El proyecto de Jesús no tiene que ver nada con los proyectos humanos presentes en la política, en las empresas, etc., donde hay una competitividad y una pugna por adquirir más poder y dominio. El proyecto de Jesús pretende una manea nueva de relacionarnos y de convivir, una comunidad nueva basada en el servicio y la entrega a los demás.
Quien quiera ser discípulo del Señor tiene que estar dispuesto hasta dar su vida por el Evangelio, por la fe en Cristo. Cuando Marcos está escribiendo su evangelio, ya ha sucedido el martirio de Santiago: su sangre ha sido derramada, por lo que éste ya ha bebido el cáliz y ya ha sido bautizado. De tal manera que aquí tenemos un homenaje a quien ha sabido entregar su vida por la causa de Dios, aunque previamente lo que deseaba era salvarla y llenarla de poder.
Todos queremos ser grandes, destacar, superar a los demás. Creemos que de esta manera aseguramos nuestro futuro y nuestro bienestar, nuestra felicidad, porque teniendo poder no seremos humillados, maltratados y sometidos, por lo que para ello pretendemos manipular, poner a nuestro servicio a los demás. Lo que Jesús nos viene a decir y enseñar es que existe otro camino para alcanzar la felicidad y la armonía en las relaciones sociales y fraternas. Esa manea es la humildad que nos lleva a la entrega y servicio a los demás: el achicamiento, el abajarse, dejar de querer se los primeros para desear ser los últimos. El amor fraterno es la propuesta de Jesús frente a la rivalidad y las luchas de poder. Estos son los grandes, no los de este mundo, pero sí para Dios: los que saben amar, servir y ser humildes. Estas actitudes son las que hacen grandes a las personas, las que las llenan de una autoridad única, porque no necesitan sobornar, manipular, anular a los demás ni amenazar. La vida de estas personas es grande porque saben darla.
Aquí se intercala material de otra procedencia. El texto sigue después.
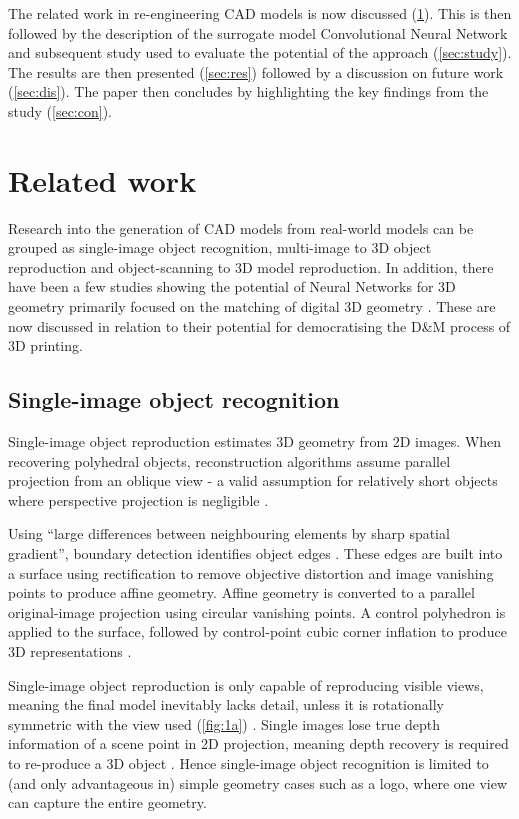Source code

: \documentclass[a4paper, 11pt]{article}
\begin{document}
The related work in re-engineering CAD models is now discussed (\cref{sec:rel}). This is then followed by the description of the surrogate model Convolutional Neural Network and subsequent study used to evaluate the potential of the approach (\cref{sec:study}).
The results are then presented (\cref{sec:res}) followed by a discussion on future work (\cref{sec:dis}). The paper then concludes by highlighting the key findings from the study (\cref{sec:con}).

\section{Related work}\label{sec:rel}

Research into the generation of CAD models from real-world models can be grouped as single-image object recognition, multi-image to 3D object reproduction and object-scanning to 3D model reproduction. In addition, there have been a few studies showing the potential of Neural Networks for 3D geometry primarily focused on the matching of digital 3D geometry \parencite{zaki2016,maturana2015}. These are now discussed in relation to their potential for democratising the D\&M process of 3D printing.

\subsection{Single-image object recognition}

Single-image object reproduction estimates 3D geometry from 2D images. When recovering polyhedral objects, reconstruction algorithms assume parallel projection from an oblique view - a valid assumption for relatively short objects where perspective projection is negligible \parencite{lee2011}.

Using ``large differences between neighbouring elements by sharp spatial gradient'', boundary detection identifies object edges \parencite{liu2005}. 
These edges are built into a surface using rectification to remove objective distortion and image vanishing points to produce affine geometry.
Affine geometry is converted to a parallel original-image projection using circular vanishing points. A control polyhedron is applied to the surface, followed by control-point cubic corner inflation to produce 3D representations \parencite{jha2014}.

Single-image object reproduction is only capable of reproducing visible views, meaning the final model inevitably lacks detail, unless it is rotationally symmetric with the view used (\cref{fig:1a}) \parencite{van19983d}. 
Single images lose true depth information of a scene point in 2D projection, meaning depth recovery is required to re-produce a 3D object \parencite{liu2005}. 
Hence single-image object recognition is limited to (and only advantageous in) simple geometry cases such as a logo, where one view can capture the entire geometry.
\end{document}

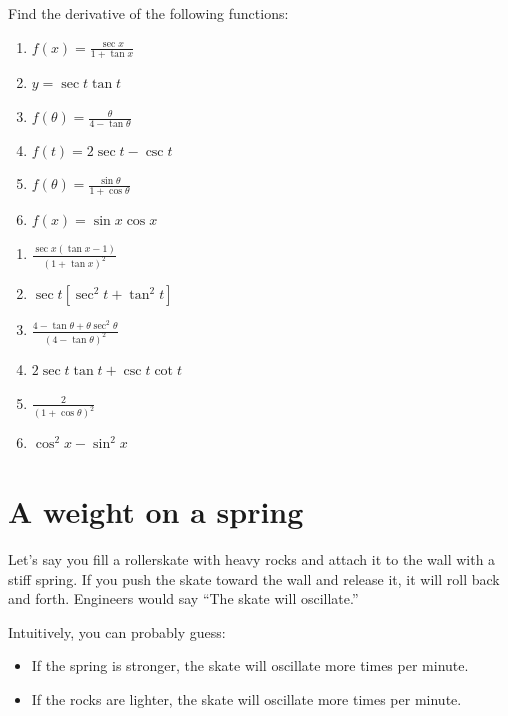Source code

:\begin{Exercise}[title = Derivatives of Trig Functions 2, label=trigderiv2]
    Find the derivative of the following functions:
    \begin{enumerate}
        \item $f(x) = \frac{\sec{x}}{1+\tan{x}}$
        \item $y=\sec{t}\tan{t}$
        \item $f(\theta) = \frac{\theta}{4-\tan{\theta}}$
        \item $f(t) = 2\sec{t} - \csc{t}$
        \item $f(\theta) = \frac{\sin{\theta}}{1+\cos{\theta}}$
        \item $f(x) = \sin{x}\cos{x}$
    \end{enumerate}
\end{Exercise}

\begin{Answer}
    [ref=trigderiv2]
    \begin{enumerate}
        \item $\frac{\sec{x}(\tan{x}-1)}{(1+\tan{x})^2}$
        \item $\sec{t}[\sec^2{t}+\tan^2{t}]$
        \item $\frac{4-\tan{\theta}+\theta \sec^2{\theta}}{(4-\tan{\theta})^2}$
        \item $2\sec{t}\tan{t}+\csc{t}\cot{t}$
        \item $\frac{2}{(1+\cos{\theta})^2}$
        \item $\cos^2{x} - \sin^2{x}$
    \end{enumerate}
\end{Answer}


\section{A weight on a spring}

Let's say you fill a rollerskate with heavy rocks and attach it to the
wall with a stiff spring.  If you push the skate toward the wall and
release it, it will roll back and forth. Engineers would say ``The skate will oscillate.''

Intuitively, you can probably guess:
\begin{itemize}
\item If the spring is stronger, the skate will oscillate more times per minute.
\item If the rocks are lighter, the skate will oscillate more times per minute.
\end{itemize}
La muerte en cruz de Jesús fue el culmen de toda una vida vivida en entrega y servicio a los demás. Su entrega no fue de un rato y en sus últimas horas, sino de un día tras de otro. Supo donar a diario su tiempo, su energía, su juventud, su esperanza, su amor. El final de su vida en una cruz fue el sello a toda una vida de servicio total. Lo que podíamos considerar una pérdida o fracaso se convierte así en una riqueza y en un acierto. La tensión del poder y el servicio se da en cada persona, en cada creyente, en la sociedad y en la Iglesia también. Es difícil de entender y más aún de aceptar, pero la verdadera Iglesia y el verdadero cristiano es el que se desvive por los demás, el que no protege su vida, sino que la arriesga para hacer el bien y para que otros se salven. Por poner un ejemplo, en la pandemia ha habido quienes, llevados no sólo por lo profesional y por ganarse el sueldo, sino además por su fe, a diario se han jugado su vida para que otros vivieran y tuvieran salud física y espiritual (médicos, sacerdotes, funerarios, voluntarios de Cáritas, auxiliares de enfermería…, y sigue la lista). Nuestro homenaje a ellos, y a los que se dejaron la piel y hasta la vida.